An analysis of plasma proteins found to be linked with type 2 diabetes and diabetic complications may help with developing therapeutic targets, researchers write in an article published in Cell Reports Medicine.
Among 47 proteins “potentially causally associated” with the condition, 17 had a possible causal association with at least one diabetic complication, the researchers determined in a study led by Sweden's Karolinska Institute.
Four proteins (HLA-DRA, AGER, HSPA1A, and HSPA1B) were found to be associated with most studied microvascular complications with effects that “may suggest the roles of inflammation and oxidative stress in diabetic progression,” the authors wrote.
“Our findings also suggest that AGER (advanced glycosylation end-product specific receptor inhibitors) or antagonists may be a promising therapeutic target for diabetic complications,” noted the authors.
Type 2 diabetes is an “emerging pandemic” which affects 1 in 10 adults globally and poses a heavy burden to medicine and society as a whole from complications such as blindness, kidney dysfunction, and premature mortality.
Population-based and clinical studies have indicated that obesity, physical inactivity, a sedentary lifestyle, smoking, and unhealthy diets are major modifiable risk factors.
While drugs such as metformin, sodium-glucose co-transporter-2 (SGLT2) inhibitors, and glucagon-like peptide-1 receptor agonists have been used effectively to lower the risk of developing complications or delay their onset among diabetic patients, a better understanding of the underlying mechanisms of the disease will lead to better management, the authors note.
“Proteomic research can not only deepen molecular understanding but help to reveal potential therapeutic targets, since many circulating proteins always act as the principal regulators of molecular pathways,” wrote the authors.
The Karolinska-led team analyzed genetic data on plasma proteome from around 54,000 UK Biobank participants and a deCODE genetics dataset of nearly 36,000 Icelanders.
Summary-level data on type 2 diabetes were obtained from the DIAGRAM (DIAbetes Genetics Replication And Meta-analysis) consortium (74,124 cases) and FinnGen study (33,043 cases).

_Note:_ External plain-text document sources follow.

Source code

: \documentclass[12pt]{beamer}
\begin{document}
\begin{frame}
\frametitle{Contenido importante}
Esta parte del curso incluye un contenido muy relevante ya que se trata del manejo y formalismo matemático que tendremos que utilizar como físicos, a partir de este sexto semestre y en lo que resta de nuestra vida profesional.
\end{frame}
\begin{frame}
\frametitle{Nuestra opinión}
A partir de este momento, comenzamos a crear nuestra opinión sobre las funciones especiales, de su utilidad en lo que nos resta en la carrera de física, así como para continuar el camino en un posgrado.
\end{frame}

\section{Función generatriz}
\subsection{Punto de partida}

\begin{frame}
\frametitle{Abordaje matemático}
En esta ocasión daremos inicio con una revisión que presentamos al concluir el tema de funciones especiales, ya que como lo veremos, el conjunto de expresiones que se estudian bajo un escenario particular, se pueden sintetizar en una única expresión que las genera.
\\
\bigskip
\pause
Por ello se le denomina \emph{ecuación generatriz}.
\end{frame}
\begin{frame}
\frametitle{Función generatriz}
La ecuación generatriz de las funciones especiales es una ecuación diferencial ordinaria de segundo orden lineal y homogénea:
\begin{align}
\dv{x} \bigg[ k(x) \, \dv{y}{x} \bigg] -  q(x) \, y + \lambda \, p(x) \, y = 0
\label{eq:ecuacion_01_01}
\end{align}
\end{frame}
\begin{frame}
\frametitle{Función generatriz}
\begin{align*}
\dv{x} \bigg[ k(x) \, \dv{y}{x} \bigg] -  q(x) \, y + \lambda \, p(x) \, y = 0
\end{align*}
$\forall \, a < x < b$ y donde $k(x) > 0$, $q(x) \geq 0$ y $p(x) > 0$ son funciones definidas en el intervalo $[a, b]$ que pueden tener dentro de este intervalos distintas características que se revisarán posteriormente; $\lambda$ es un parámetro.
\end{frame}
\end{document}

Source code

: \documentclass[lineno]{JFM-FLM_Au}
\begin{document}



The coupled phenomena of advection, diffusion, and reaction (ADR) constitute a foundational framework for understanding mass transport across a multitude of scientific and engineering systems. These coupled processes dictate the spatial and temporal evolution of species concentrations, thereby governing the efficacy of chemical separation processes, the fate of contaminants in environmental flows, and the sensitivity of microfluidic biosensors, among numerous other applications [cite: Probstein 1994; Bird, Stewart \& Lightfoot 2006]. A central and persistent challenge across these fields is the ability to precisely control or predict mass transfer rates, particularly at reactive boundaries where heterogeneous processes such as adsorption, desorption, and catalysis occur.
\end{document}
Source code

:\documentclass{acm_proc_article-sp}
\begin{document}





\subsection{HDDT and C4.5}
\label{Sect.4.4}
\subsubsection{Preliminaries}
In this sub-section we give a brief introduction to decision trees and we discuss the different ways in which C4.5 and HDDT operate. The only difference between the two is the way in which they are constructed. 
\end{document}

Data on 10 diabetic complications were obtained from FinnGen and corresponding studies.
The researchers conducted a proteome-wide Mendelian randomization (MR) study, supplemented by colocalization analysis, to explore 1,886 plasma proteins in relation to the onset of type 2 diabetes and diabetic complications such as stroke, coronary artery disease, ketoacidosis, retinopathy, and diabetic hypoglycemia.

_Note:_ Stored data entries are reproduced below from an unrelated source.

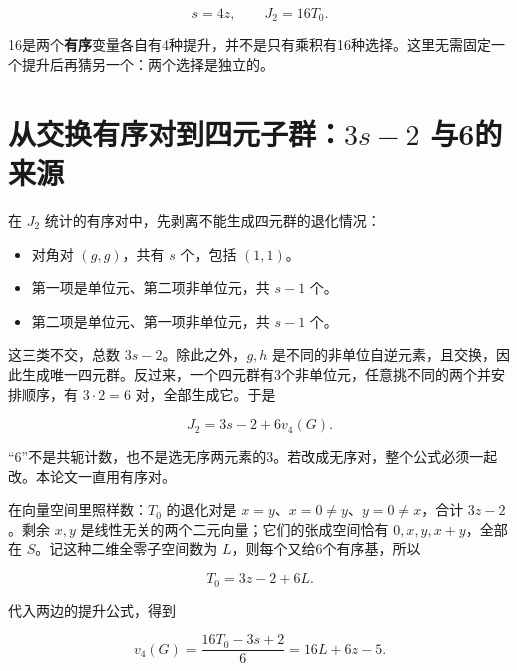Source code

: \documentclass[UTF8,fontset=fandol,zihao=-4,openany,oneside]{ctexbook}
\begin{document}
\[
s=4z,\qquad J_2=16T_0.
\]



16是两个\textbf{有序}变量各自有4种提升，并不是只有乘积有16种选择。这里无需固定一个提升后再猜另一个：两个选择是独立的。



\section{从交换有序对到四元子群：\texorpdfstring{\(3s-2\)}{3s-2} 与6的来源}


在 \(J_2\) 统计的有序对中，先剥离不能生成四元群的退化情况：



\begin{itemize}


\item 对角对 \((g,g)\)，共有 \(s\) 个，包括 \((1,1)\)。

\item 第一项是单位元、第二项非单位元，共 \(s-1\) 个。

\item 第二项是单位元、第一项非单位元，共 \(s-1\) 个。

\end{itemize}


这三类不交，总数 \(3s-2\)。除此之外，\(g,h\) 是不同的非单位自逆元素，且交换，因此生成唯一四元群。反过来，一个四元群有3个非单位元，任意挑不同的两个并安排顺序，有 \(3\cdot2=6\) 对，全部生成它。于是



\[
J_2=3s-2+6v_4(G).\tag{英文(2.2)的一部分}
\]



“6”不是共轭计数，也不是选无序两元素的3。若改成无序对，整个公式必须一起改。本论文一直用有序对。



在向量空间里照样数：\(T_0\) 的退化对是 \(x=y\)、\(x=0\ne y\)、\(y=0\ne x\)，合计 \(3z-2\)。剩余 \(x,y\) 是线性无关的两个二元向量；它们的张成空间恰有 \(0,x,y,x+y\)，全部在 \(S\)。记这种二维全零子空间数为 \(L\)，则每个又给6个有序基，所以



\[
T_0=3z-2+6L.
\]



代入两边的提升公式，得到



\[
v_4(G)=\frac{16T_0-3s+2}{6}=16L+6z-5.
\tag{英文(2.3)}
\]
\end{document}
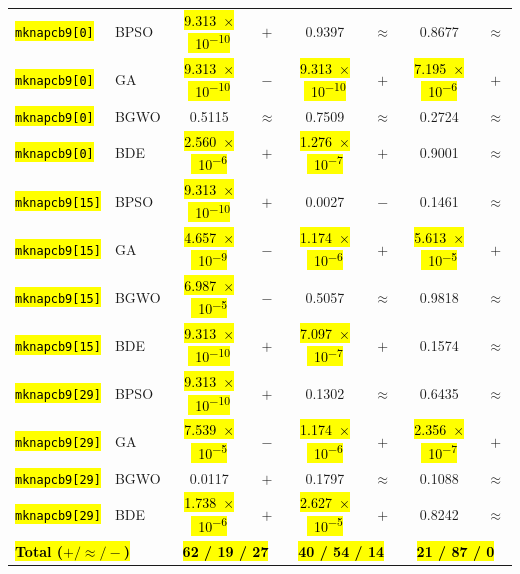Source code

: \documentclass[mathematics,article,accept,moreauthors]{Definitions/mdpi}
\begin{document}
\begin{table}[H]
\begin{tabularx}{\textwidth}{Xlcccccc}
    \texttt{\hl{mknapcb9[0]}} & BPSO  & \hl{9.313~$\times$~10\textsuperscript{$-$10}} & $+$ &    0.9397 & $\approx$ &    0.8677 & $\approx$ \\
    \texttt{\hl{mknapcb9[0]}} & GA    & \hl{9.313~$\times$~10\textsuperscript{$-$10}} & $-$ & \hl{9.313~$\times$~10\textsuperscript{$-$10}} & $+$ & \hl{7.195~$\times$~10\textsuperscript{$-$6}} & $+$ \\
    \texttt{\hl{mknapcb9[0]}} & BGWO  &    0.5115 & $\approx$ &    0.7509 & $\approx$ &    0.2724 & $\approx$ \\
    \texttt{\hl{mknapcb9[0]}} & BDE   & \hl{2.560~$\times$~10\textsuperscript{$-$6}} & $+$ & \hl{1.276~$\times$~10\textsuperscript{$-$7}} & $+$ &    0.9001 & $\approx$ \\
    \midrule
    \texttt{\hl{mknapcb9[15]}} & BPSO  & \hl{9.313~$\times$~10\textsuperscript{$-$10}} & $+$ &    0.0027 & $-$ &    0.1461 & $\approx$ \\
    \texttt{\hl{mknapcb9[15]}} & GA    & \hl{4.657~$\times$~10\textsuperscript{$-$9}} & $-$ & \hl{1.174~$\times$~10\textsuperscript{$-$6}} & $+$ & \hl{5.613~$\times$~10\textsuperscript{$-$5}} & $+$ \\
    \texttt{\hl{mknapcb9[15]}} & BGWO  & \hl{6.987~$\times$~10\textsuperscript{$-$5}} & $-$ &    0.5057 & $\approx$ &    0.9818 & $\approx$ \\
    \texttt{\hl{mknapcb9[15]}} & BDE   & \hl{9.313~$\times$~10\textsuperscript{$-$10}} & $+$ & \hl{7.097~$\times$~10\textsuperscript{$-$7}} & $+$ &    0.1574 & $\approx$ \\
    \midrule
    \texttt{\hl{mknapcb9[29]}} & BPSO  & \hl{9.313~$\times$~10\textsuperscript{$-$10}} & $+$ &    0.1302 & $\approx$ &    0.6435 & $\approx$ \\
    \texttt{\hl{mknapcb9[29]}} & GA    & \hl{7.539~$\times$~10\textsuperscript{$-$5}} & $-$ & \hl{1.174~$\times$~10\textsuperscript{$-$6}} & $+$ & \hl{2.356~$\times$~10\textsuperscript{$-$7}} & $+$ \\
    \texttt{\hl{mknapcb9[29]}} & BGWO  &    0.0117 & $+$ &    0.1797 & $\approx$ &    0.1088 & $\approx$ \\
    \texttt{\hl{mknapcb9[29]}} & BDE   & \hl{1.738~$\times$~10\textsuperscript{$-$6}} & $+$ & \hl{2.627~$\times$~10\textsuperscript{$-$5}} & $+$ &    0.8242 & $\approx$ \\
    \midrule
    \multicolumn{2}{l}{\textbf{\hl{Total ($+ / \approx / -$)}}} & \multicolumn{2}{c}{\textbf{\hl{62 / 19 / 27}}}  & \multicolumn{2}{c}{\textbf{\hl{40 / 54 / 14}}}  & \multicolumn{2}{c}{\textbf{\hl{21 / 87 / 0}}} \\
    \bottomrule
  \end{tabularx}
\end{table}
\end{document}
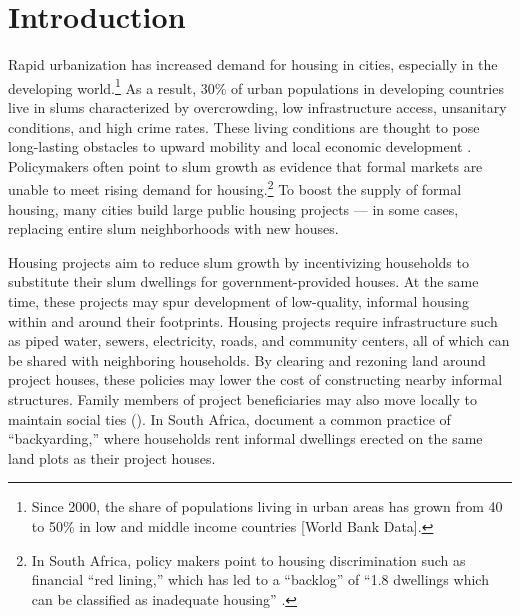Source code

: \documentclass[12pt]{article}
\begin{document}
\section{Introduction} \label{sec:introduction}




Rapid urbanization has increased demand for housing in cities, especially in the developing world.\footnote{Since 2000, the share of populations living in urban areas has grown from 40 to 50\% in low and middle income countries [World Bank Data].}  As a result, 30\% of urban populations in developing countries live in slums characterized by overcrowding, low infrastructure access, unsanitary conditions, and high crime rates. These living conditions are thought to pose long-lasting obstacles to upward mobility and local economic development \citep{marx2013slums}.  Policymakers often point to slum growth as evidence that formal markets are unable to meet rising demand for housing.\footnote{In South Africa, policy makers point to housing discrimination such as financial ``red lining,'' which has led to a ``backlog'' of ``1.8 dwellings which can be classified as inadequate housing'' \citep{bng}.}  To boost the supply of formal housing, many cities build large public housing projects --- in some cases, replacing entire slum neighborhoods with new houses. %

Housing projects aim to reduce slum growth by incentivizing households to substitute their slum dwellings for government-provided houses.  At the same time, these projects may spur development of low-quality, informal housing within and around their footprints.  Housing projects require infrastructure such as piped water, sewers, electricity, roads, and community centers, all of which can be shared with neighboring households.  By clearing and rezoning land around project houses, these policies may lower the cost of constructing nearby informal structures.  Family members of project beneficiaries may also move locally to maintain social ties (\cite{franklin2016enabled}).  In South Africa, \cite{Brueckner2018backyarding} document a common practice of ``backyarding,'' where households rent informal dwellings erected on the same land plots as their project houses.  
\end{document}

“We found 47 plasma proteins with a potential causal association with type 2 diabetes, of which 11 proteins had a strong support of colocalization,” the researchers wrote.
Subsequent analysis revealed the roles of 17 diabetes-associated proteins in diabetic complications, although only some proteins were identified in colocalization analysis.
Diabetes-associated proteins were more likely to be associated with microvascular complications than with macrovascular complications.
The researchers point out the study’s large pool of plasma proteins as one of its strengths, while noting that among its limitations is that the analysis was confined to Europeans, “which limited the generalizability of our findings to other populations.”